24 OCT 2013 | NOTA DE INTERÉS

Alimentación sana en el trabajo

Alimentarse de manera correcta influye de forma positiva en el rendimiento laboral.

Si una persona goza de buena salud lo proyecta al momento de realizar su trabajo, lo mismo que a la inversa: si tiene algún mal que lo aqueja, su rendimiento laboral será deficiente.

La salud y el rendimiento laboral están unidos y para estar saludable es indispensable poseer una buena alimentación. El tema alimenticio es una preocupación mundial, debido a que los altos índices de obesidad se elevan cada día más, afectando, entre otras cosas, la productividad. Al comer mal, los trabajadores se vuelven más lentos, desanimados, ansiosos, distraídos, etc.

También se ven afectados por problemas de salud, los que comen menos calorías de las que debiesen. Es importante tener claro que la idea no es dejar de comer, sino que alimentarse de manera sana y disponer de un tiempo durante se trabaja para alimentarse.

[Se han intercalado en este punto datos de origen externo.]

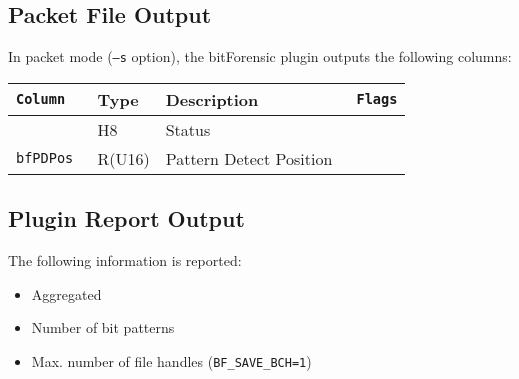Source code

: \documentclass[documentation]{subfiles}
\begin{document}
\subsection{Packet File Output}
In packet mode ({\tt --s} option), the bitForensic plugin outputs the following columns:
\begin{longtable}{>{\tt}lll>{\tt\small}l}
    \toprule
    {\bf Column} & {\bf Type} & {\bf Description} & {\bf Flags}\\
    \midrule\endhead%
    \nameref{bfStat}  & H8     & Status                  & \\
    bfPDPos           & R(U16) & Pattern Detect Position & \\
    \bottomrule
\end{longtable}

\subsection{Plugin Report Output}
The following information is reported:
\begin{itemize}
    \item Aggregated {\tt{}}
    \item Number of bit patterns
    \item Max. number of file handles ({\tt BF\_SAVE\_BCH=1})
\end{itemize}
\end{document}
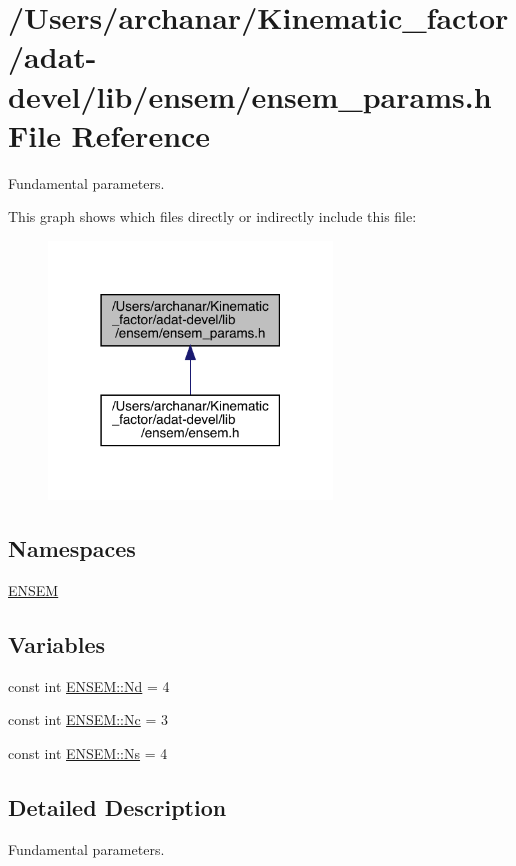 \hypertarget{adat-devel_2lib_2ensem_2ensem__params_8h}{}\section{/\+Users/archanar/\+Kinematic\+\_\+factor/adat-\/devel/lib/ensem/ensem\+\_\+params.h File Reference}
\label{adat-devel_2lib_2ensem_2ensem__params_8h}


Fundamental parameters.  


This graph shows which files directly or indirectly include this file\+:
\nopagebreak
\begin{figure}[H]
\begin{center}
\leavevmode
\includegraphics[width=214pt]{db/d7c/adat-devel_2lib_2ensem_2ensem__params_8h__dep__incl}
\end{center}
\end{figure}
\subsection*{Namespaces}
\begin{DoxyCompactItemize}
\item 
 \mbox{\hyperlink{namespaceENSEM}{E\+N\+S\+EM}}
\end{DoxyCompactItemize}
\subsection*{Variables}
\begin{DoxyCompactItemize}
\item 
const int \mbox{\hyperlink{namespaceENSEM_a016f024340c6231805f8b73f46b808dc}{E\+N\+S\+E\+M\+::\+Nd}} = 4
\item 
const int \mbox{\hyperlink{namespaceENSEM_aabe0c3018e0246aaae1602fa5c08b58a}{E\+N\+S\+E\+M\+::\+Nc}} = 3
\item 
const int \mbox{\hyperlink{namespaceENSEM_a6f05e048f9b2eb1a19131074f8abc25f}{E\+N\+S\+E\+M\+::\+Ns}} = 4
\end{DoxyCompactItemize}


\subsection{Detailed Description}
Fundamental parameters. 


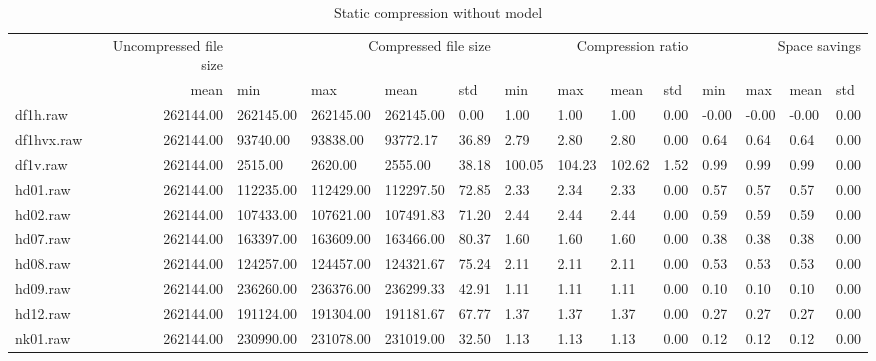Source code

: \begin{table}
\caption{Static compression without model}
\begin{tabular}{lrllllllllllll}
 & Uncompressed file size & \multicolumn{4}{r}{Compressed file size} & \multicolumn{4}{r}{Compression ratio} & \multicolumn{4}{r}{Space savings} \\
 & mean & min & max & mean & std & min & max & mean & std & min & max & mean & std \\
df1h.raw & 262144.00 & 262145.00 & 262145.00 & 262145.00 & 0.00 & 1.00 & 1.00 & 1.00 & 0.00 & -0.00 & -0.00 & -0.00 & 0.00 \\
df1hvx.raw & 262144.00 & 93740.00 & 93838.00 & 93772.17 & 36.89 & 2.79 & 2.80 & 2.80 & 0.00 & 0.64 & 0.64 & 0.64 & 0.00 \\
df1v.raw & 262144.00 & 2515.00 & 2620.00 & 2555.00 & 38.18 & 100.05 & 104.23 & 102.62 & 1.52 & 0.99 & 0.99 & 0.99 & 0.00 \\
hd01.raw & 262144.00 & 112235.00 & 112429.00 & 112297.50 & 72.85 & 2.33 & 2.34 & 2.33 & 0.00 & 0.57 & 0.57 & 0.57 & 0.00 \\
hd02.raw & 262144.00 & 107433.00 & 107621.00 & 107491.83 & 71.20 & 2.44 & 2.44 & 2.44 & 0.00 & 0.59 & 0.59 & 0.59 & 0.00 \\
hd07.raw & 262144.00 & 163397.00 & 163609.00 & 163466.00 & 80.37 & 1.60 & 1.60 & 1.60 & 0.00 & 0.38 & 0.38 & 0.38 & 0.00 \\
hd08.raw & 262144.00 & 124257.00 & 124457.00 & 124321.67 & 75.24 & 2.11 & 2.11 & 2.11 & 0.00 & 0.53 & 0.53 & 0.53 & 0.00 \\
hd09.raw & 262144.00 & 236260.00 & 236376.00 & 236299.33 & 42.91 & 1.11 & 1.11 & 1.11 & 0.00 & 0.10 & 0.10 & 0.10 & 0.00 \\
hd12.raw & 262144.00 & 191124.00 & 191304.00 & 191181.67 & 67.77 & 1.37 & 1.37 & 1.37 & 0.00 & 0.27 & 0.27 & 0.27 & 0.00 \\
nk01.raw & 262144.00 & 230990.00 & 231078.00 & 231019.00 & 32.50 & 1.13 & 1.13 & 1.13 & 0.00 & 0.12 & 0.12 & 0.12 & 0.00 \\
\end{tabular}
\end{table}
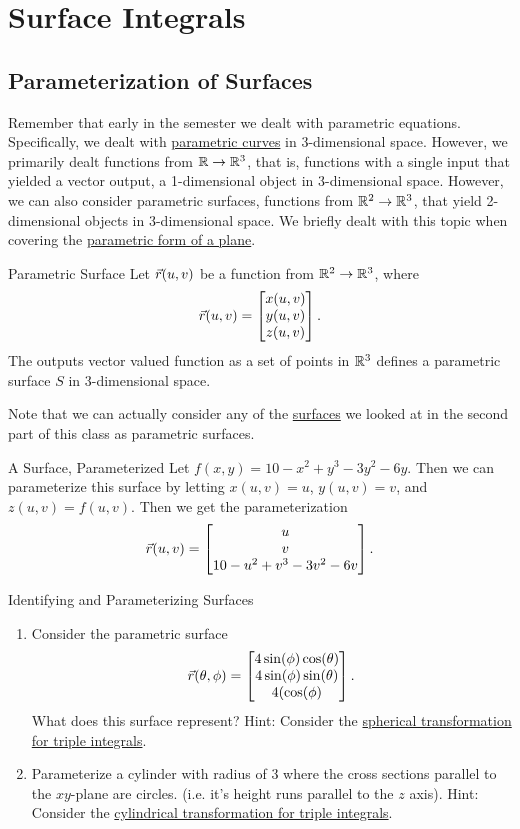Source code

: \section{Surface Integrals}
\subsection{Parameterization of Surfaces}
Remember that early in the semester we dealt with parametric equations. Specifically, we dealt with \hyperlink{paraderiv}{parametric curves} in 3-dimensional space. However, we primarily dealt functions from $\mathbb{R}\to\mathbb{R}^3$, that is, functions with a single input that yielded a vector output, a 1-dimensional object in 3-dimensional space. However, we can also consider parametric surfaces, functions from $\mathbb{R}^2\to\mathbb{R}^3$, that yield 2-dimensional objects in 3-dimensional space. We briefly dealt with this topic when covering the \hyperlink{paraplane}{parametric form of a plane}.

\begin{definition}{Parametric Surface}
Let $\vec{r}(u,v)$ be a function from $\mathbb{R}^2\to\mathbb{R}^3$, where $$\vec{r}(u,v)=\begin{bmatrix}x(u,v)\\y(u,v)\\z(u,v)\end{bmatrix}.$$ The outputs vector valued function as a set of points in $\mathbb{R}^3$ defines a parametric surface $S$ in $3$-dimensional space.
\end{definition}

Note that we can actually consider any of the \hyperlink{surf1}{surfaces} we looked at in the second part of this class as parametric surfaces.

\begin{example}{A Surface, Parameterized}
Let $f(x,y)=10-x^2+y^3-3y^2-6y$. Then we can parameterize this surface by letting $x(u,v)=u$, $y(u,v)=v$, and $z(u,v)=f(u,v)$. Then we get the parameterization $$\vec{r}(u,v)=\begin{bmatrix}u\\v\\10-u^2+v^3-3v^2-6v\end{bmatrix}.$$
\end{example}

\begin{exercise}{Identifying and Parameterizing Surfaces}
\begin{enumerate}
\item Consider the parametric surface $$\vec{r}(\theta,\phi)=\begin{bmatrix}4\sin(\phi)\cos(\theta)\\4\sin(\phi)\sin(\theta)\\4(\cos(\phi)\end{bmatrix}.$$ What does this surface represent? Hint: Consider the \hyperlink{spherical}{spherical transformation for triple integrals}.
\vspace{1em}
\item Parameterize a cylinder with radius of 3 where the cross sections parallel to the $xy$-plane are circles. (i.e. it's height runs parallel to the $z$ axis). Hint: Consider the \hyperlink{cylind}{cylindrical transformation for triple integrals}.
\end{enumerate}
\end{exercise}

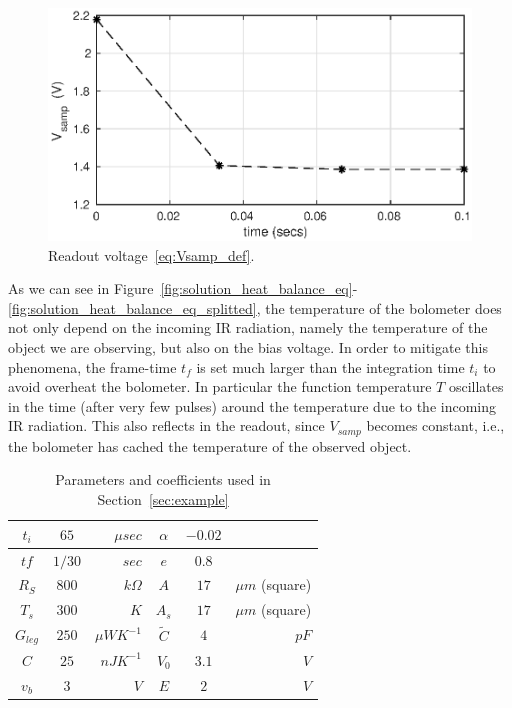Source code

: \begin{figure}
\includegraphics[scale=0.9]{gfx/fig1_Vout_several_pulses.eps} 
\caption{Readout voltage~\eqref{eq:Vsamp_def}.}
\label{fig:Vout}
\end{figure}

As we can see in Figure~\ref{fig:solution_heat_balance_eq}-\ref{fig:solution_heat_balance_eq_splitted}, the temperature of the bolometer does not only depend on the incoming IR radiation, namely the temperature of the object we are observing, but also on the bias voltage. In order to mitigate this phenomena, the frame-time $t_f$ is set much larger than the integration time $t_i$ to avoid overheat the bolometer. In particular the function temperature $T$ oscillates in the time (after very few pulses) around the temperature due to the incoming IR radiation. This also reflects in the readout, since $V_{samp}$ becomes constant, i.e., the bolometer has cached the temperature of the observed object.

\begin{center}
\begin{table}[]
\centering
\caption{Parameters and coefficients used in Section~\ref{sec:example}}
\label{tab:par_coeffs_example}
\begin{tabular}{|c|cr|c|cr|}
\hline
 $t_i$ 		& $65$ 		& $  \mu sec$ 		& $\alpha$  	&    	$-0.02$	&			\\
\hline 
 $tf$ 		& $1/30$ 	& $  sec$ 	 	& $e$ 		&    	$0.8$ 	&			\\
\hline 
 $R_S$ 		& $800 $ 	& $  k \Omega$ 		& $A$ 		&    	$17  $ 	& $ \mu m$ (square)	\\
\hline 
 $T_s$		& $300 $ 	& $  K$ 	 	& $A_s$ 	&    	$17  $ 	& $ \mu m$ (square)	\\  
\hline 
 $G_{leg}$	&  $250 $ 	& $   \mu W K^{-1}$	& $\tilde C$ 	&	$4$ 	& $   p F$		\\   
\hline 
 $C$		&  $25 $ 	& $   n J K^{-1}$ 	& $V_0$		& 	$3.1$ 	& $   V$		\\
\hline 
 $v_b$		& $3 $ 		& $   V$		& $E$		& 	$2$ 	& $   V$		\\
\hline 
\end{tabular}
\end{table} 
\end{center}

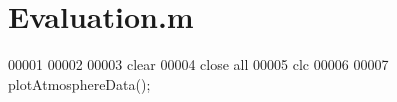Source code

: \hypertarget{_evaluation_8m_source}{}\section{Evaluation.\+m}
\label{_evaluation_8m_source}

\begin{DoxyCode}
00001 %
00002 
00003 clear 
00004 close all 
00005 clc
00006 
00007 plotAtmosphereData();
\end{DoxyCode}
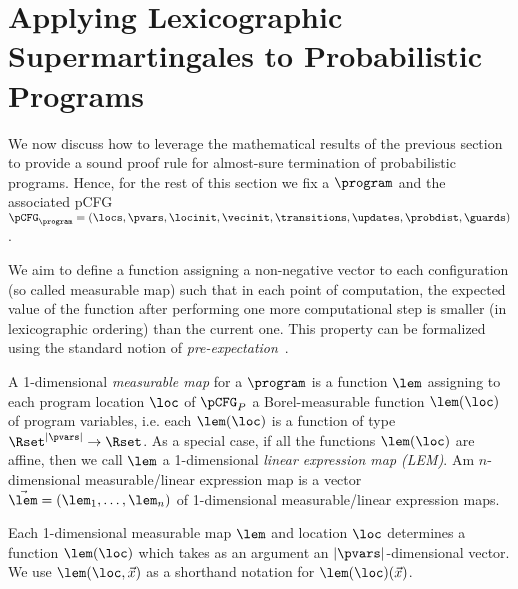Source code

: \section{Applying Lexicographic Supermartingales to Probabilistic Programs}

We now discuss how to leverage the mathematical results of the previous section to provide a sound proof rule for almost-sure termination of probabilistic programs. Hence, for the rest of this section we fix a \PP{} $\program$ and the associated pCFG $\pCFG_\program=(\locs,\pvars,\locinit,\vecinit,\transitions,\updates,\probdist,\guards)$.

We aim to define a function assigning a non-negative vector to each configuration (so called measurable map) such that in each point of computation, the expected value of the function after performing one more computational step is smaller (in lexicographic ordering) than the current one. This property can be formalized using the standard  notion of \emph{pre-expectation}~\cite{xxx}.

\begin{definition}
A 1-dimensional \emph{measurable map} for a \PP{} $\program$ is a function $\lem$ 
assigning to each program location $\loc$ of $\pCFG_P$ a Borel-measurable function $\lem(\loc)$  of program variables, i.e. each $\lem(\loc)$  is a function of type $\Rset^{|\pvars|}\rightarrow \Rset$. As a special case, if all the functions $\lem(\loc)$ are affine, then we call $\lem$ a 1-dimensional \emph{linear expression map (LEM)}. 
Am $n$-dimensional measurable/linear expression map is a vector $\vec{\lem}=(\lem_1,\dots,\lem_n)$ of 1-dimensional measurable/linear expression maps. 
\end{definition}

Each 1-dimensional measurable map $\lem$ and location $\loc$ determines a function $\lem(\loc)$ 
which takes as an argument an $|\pvars|$-dimensional vector. We use $\lem(\loc,\vec{x})$ as a shorthand 
notation for $\lem(\loc)(\vec{x})$.

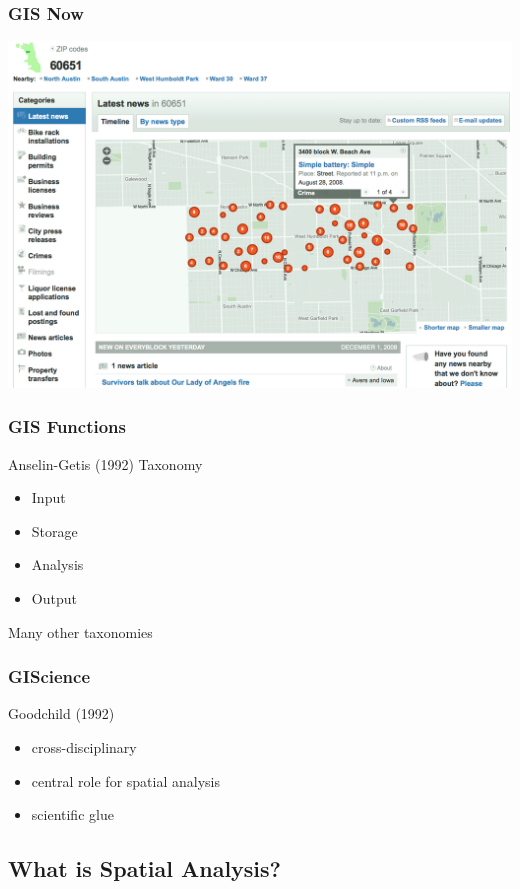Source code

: \documentclass[nototal]{beamer}
\begin{document}
\begin{frame}
	\frametitle{GIS Now}
 \begin{center}
 \includegraphics[width=.85\linewidth]{crimemap.png}
  \end{center}
 \end{frame} 

\begin{frame}
	\frametitle{GIS Functions}
 
\begin{block}{Anselin-Getis (1992) Taxonomy}
 \begin{itemize}
 \item  Input
 \item  Storage
 \item  \alert{Analysis}
 \item  Output
 \end{itemize}
  Many other taxonomies
 \end{block} \end{frame} 

\begin{frame}
	\frametitle{GIScience}
 
\begin{block}{Goodchild (1992)}
 \begin{itemize}
 \item  cross-disciplinary
 \item  \alert{central} role for spatial analysis
 \item  scientific \alert{glue}
 \end{itemize}
 \end{block} \end{frame} 

\subsection{What is Spatial Analysis?} 
\end{document}
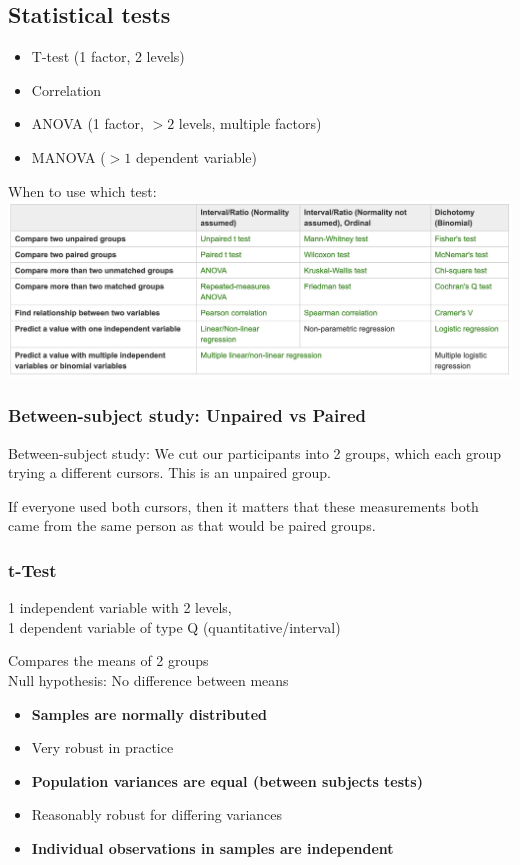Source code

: \subsection{Statistical tests}
\begin{itemize}
    \item T-test (1 factor, 2 levels)
    \item Correlation
\item ANOVA (1 factor, $>2$ levels, multiple factors)
\item MANOVA ($>1$ dependent variable)
\end{itemize}
When to use which test:\\
\includegraphics[scale=.25]{lectures/wk10/tests.png}

\subsubsection{Between-subject study: Unpaired vs Paired}
Between-subject study: We cut our participants into 2 groups, which each group trying a different cursors. This is an unpaired group.

If everyone used both cursors, then it matters that these measurements both came from the same person as that would be paired groups.

\subsubsection{t-Test}
1 independent variable with 2 levels,\\
1 dependent variable of type Q (quantitative/interval)

Compares the means of 2 groups\\
Null hypothesis: No difference between means

\begin{itemize}
    \item \textbf{Samples are normally distributed}
    \item Very robust in practice
    \item \textbf{Population variances are equal (between subjects tests)}
    \item Reasonably robust for differing variances
    \item \textbf{Individual observations in samples are independent}
\end{itemize}

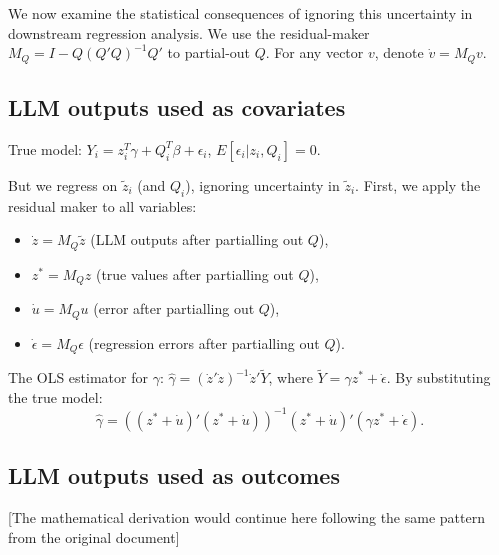 \documentclass[11pt]{article}
\begin{document}
We now examine the statistical consequences of ignoring this uncertainty in downstream regression analysis. We use the residual-maker $M_Q = I - Q(Q'Q)^{-1}Q'$ to partial-out $Q$. For any vector $v$, denote $\dot{v} = M_Q v$.

\subsection{LLM outputs used as covariates}

True model: $Y_i = z_i^T\gamma + Q_i^T\beta + \epsilon_i$, $E[\epsilon_i|z_i, Q_i] = 0$.

But we regress on $\tilde{z}_i$ (and $Q_i$), ignoring uncertainty in $\tilde{z}_i$. First, we apply the residual maker to all variables:
\begin{itemize}
\item $\dot{z} = M_Q\tilde{z}$ (LLM outputs after partialling out $Q$),
\item $z^* = M_Q z$ (true values after partialling out $Q$),
\item $\dot{u} = M_Q u$ (error after partialling out $Q$),
\item $\dot{\epsilon} = M_Q \epsilon$ (regression errors after partialling out $Q$).
\end{itemize}

The OLS estimator for $\gamma$: $\hat{\gamma} = (\dot{z}'\dot{z})^{-1}\dot{z}'\tilde{Y}$, where $\tilde{Y} = \gamma z^* + \dot{\epsilon}$. By substituting the true model:
\begin{equation}
\hat{\gamma} = ((z^* + \dot{u})'(z^* + \dot{u}))^{-1}(z^* + \dot{u})'(\gamma z^* + \dot{\epsilon}).
\end{equation}

\subsection{LLM outputs used as outcomes}

[The mathematical derivation would continue here following the same pattern from the original document]
\end{document}
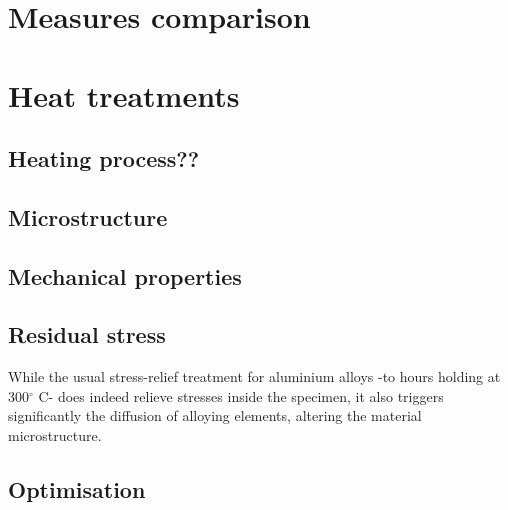 \section{Measures comparison}

\section{Heat treatments}

\subsection{Heating process??}

\subsection{Microstructure}

\subsection{Mechanical properties}

\subsection{Residual stress}

While the usual stress-relief treatment for aluminium alloys -to hours holding at 300$^\circ$ C- does indeed relieve stresses inside the specimen, it also triggers significantly the diffusion of alloying elements, altering the material microstructure.

\subsection{Optimisation}



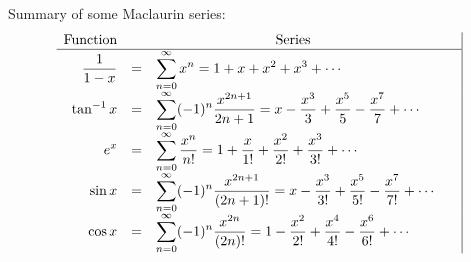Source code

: \begin{frame}
Summary of some Maclaurin series:
\[
\begin{array}{rcl@{\qquad}|r}
\textrm{Function} & \multicolumn{2}{c|}{\textrm{Series}}  \\
\hline
\displaystyle \frac{1}{1-x} & = & \displaystyle \sum_{n=0}^\infty x^n = 1 + x + x^2 + x^3 + \cdots  \\
\displaystyle \tan^{-1} x & = & \displaystyle \sum_{n=0}^\infty (-1)^n \frac{x^{2n+1}}{2n+1} = x - \frac{x^3}{3} + \frac{x^5}{5} - \frac{x^7}{7} + \cdots  \\
\displaystyle e^x & = & \displaystyle \sum_{n=0}^\infty \frac{x^n}{n!} = 1 + \frac{x}{1!} + \frac{x^2}{2!} + \frac{x^3}{3!} + \cdots   \\
\displaystyle \sin x & = & \displaystyle \sum_{n=0}^\infty (-1)^n \frac{x^{2n+1}}{(2n+1)!} = x - \frac{x^3}{3!} + \frac{x^5}{5!} - \frac{x^7}{7!} + \cdots   \\
\displaystyle \cos x & = & \displaystyle \sum_{n=0}^\infty (-1)^n \frac{x^{2n}}{(2n)!} = 1 - \frac{x^2}{2!} + \frac{x^4}{4!} - \frac{x^6}{6!} + \cdots   \\
\end{array}
\]
\end{frame}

No es bueno, saltarse la colación, ya que es muy posible que se experimente la sensación de fatiga, mareo y jaqueca producto de la falta de alimento.

Son muchas las enfermedades que conlleva la mala alimentación, lo que hace que se eleven los niveles de ausentismo laboral, siendo perjudicial para el empleador y empleado.

Consejos para tener una alimentación sana 

• Comer sano: Remplazar alimentos altos en grasas y calorías, por unos ricos en fibras y proteínas.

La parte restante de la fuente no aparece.